Source data ->

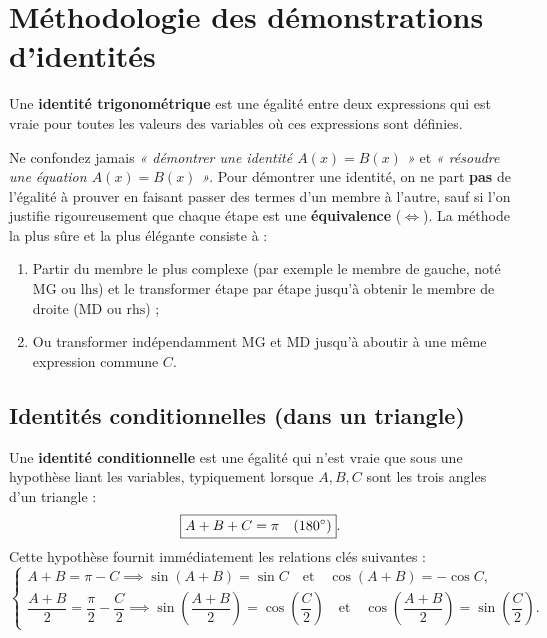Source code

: \section{Méthodologie des démonstrations d'identités}

Une \textbf{identité trigonométrique} est une égalité entre deux expressions qui est vraie pour toutes les valeurs des variables où ces expressions sont définies.

\begin{attention}
Ne confondez jamais \emph{« démontrer une identité $A(x) = B(x)$ »} et \emph{« résoudre une équation $A(x) = B(x)$ »}. Pour démontrer une identité, on ne part \textbf{pas} de l'égalité à prouver en faisant passer des termes d'un membre à l'autre, sauf si l'on justifie rigoureusement que chaque étape est une \textbf{équivalence} ($\iff$). La méthode la plus sûre et la plus élégante consiste à :
\begin{enumerate}
    \item Partir du membre le plus complexe (par exemple le membre de gauche, noté $\text{MG}$ ou $\text{lhs}$) et le transformer étape par étape jusqu'à obtenir le membre de droite ($\text{MD}$ ou $\text{rhs}$) ;
    \item Ou transformer indépendamment $\text{MG}$ et $\text{MD}$ jusqu'à aboutir à une même expression commune $C$.
\end{enumerate}
\end{attention}

\subsection{Identités conditionnelles (dans un triangle)}

Une \textbf{identité conditionnelle} est une égalité qui n'est vraie que sous une hypothèse liant les variables, typiquement lorsque $A, B, C$ sont les trois angles d'un triangle :
\[
    \boxed{A + B + C = \pi \quad (180\degree)}.
\]
Cette hypothèse fournit immédiatement les relations clés suivantes :
\[
    \begin{cases}
        A + B = \pi - C \implies \sin(A+B) = \sin C \quad \text{et} \quad \cos(A+B) = -\cos C, \\[4pt]
        \dfrac{A+B}{2} = \dfrac{\pi}{2} - \dfrac{C}{2} \implies \sin\left(\dfrac{A+B}{2}\right) = \cos\left(\dfrac{C}{2}\right) \quad \text{et} \quad \cos\left(\dfrac{A+B}{2}\right) = \sin\left(\dfrac{C}{2}\right).
    \end{cases}
\]

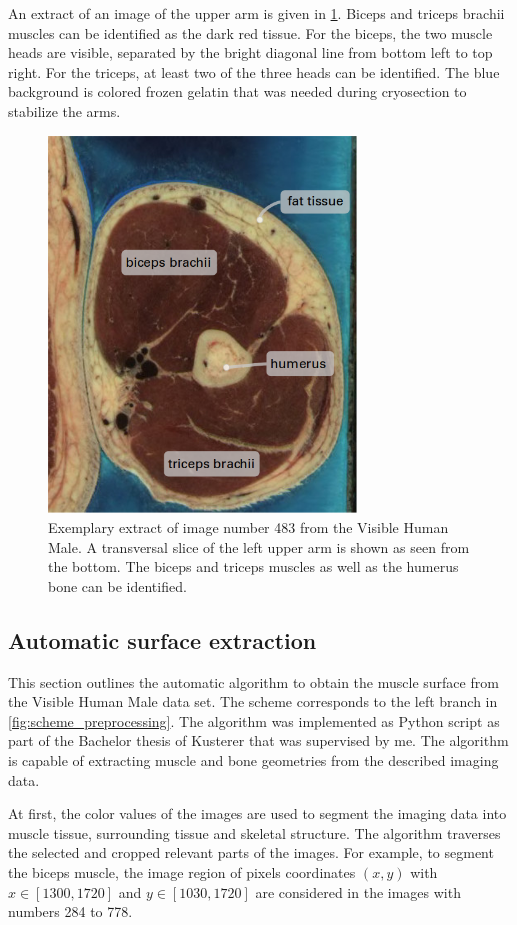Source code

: An extract of an image of the upper arm is given in \cref{fig:vhp_image}. 
Biceps and triceps brachii muscles can be identified as the dark red tissue. For the biceps, the two muscle heads are visible, separated by the bright diagonal line from bottom left to top right. For the triceps, at least two of the three heads can be identified. The blue background is colored frozen gelatin that was needed during cryosection to stabilize the arms.

\begin{figure}%
  \centering%
  \includegraphics[height=10cm]{images/fiber_creation/vhp.png}%
  \caption{Exemplary extract of image number 483 from the Visible Human Male. A transversal slice of the left upper arm is shown as seen from the bottom. The biceps and triceps muscles as well as the humerus bone can be identified. }%
  \label{fig:vhp_image}%
\end{figure}%

\subsection{Automatic surface extraction}
This section outlines the automatic algorithm to obtain the muscle surface from the Visible Human Male data set. The scheme corresponds to the left branch in \cref{fig:scheme_preprocessing}. The algorithm was implemented as Python script as part of the Bachelor thesis of Kusterer \cite{Kusterer} that was supervised by me.
The algorithm is capable of extracting muscle and bone geometries from the described imaging data.

At first, the color values of the images are used to segment the imaging data into muscle tissue, surrounding tissue and skeletal structure. The algorithm traverses the selected and cropped relevant parts of the images. For example, to segment the biceps muscle, the image region of pixels coordinates $(x,y)$ with $x \in [1300,1720] $ and $ y\in[1030,1720]$ are considered in the images with numbers 284 to 778.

Work instructions ->
If a line contains the string "left", it counts toward the total; state that total for the records above and nothing more.

Exercise response ->
4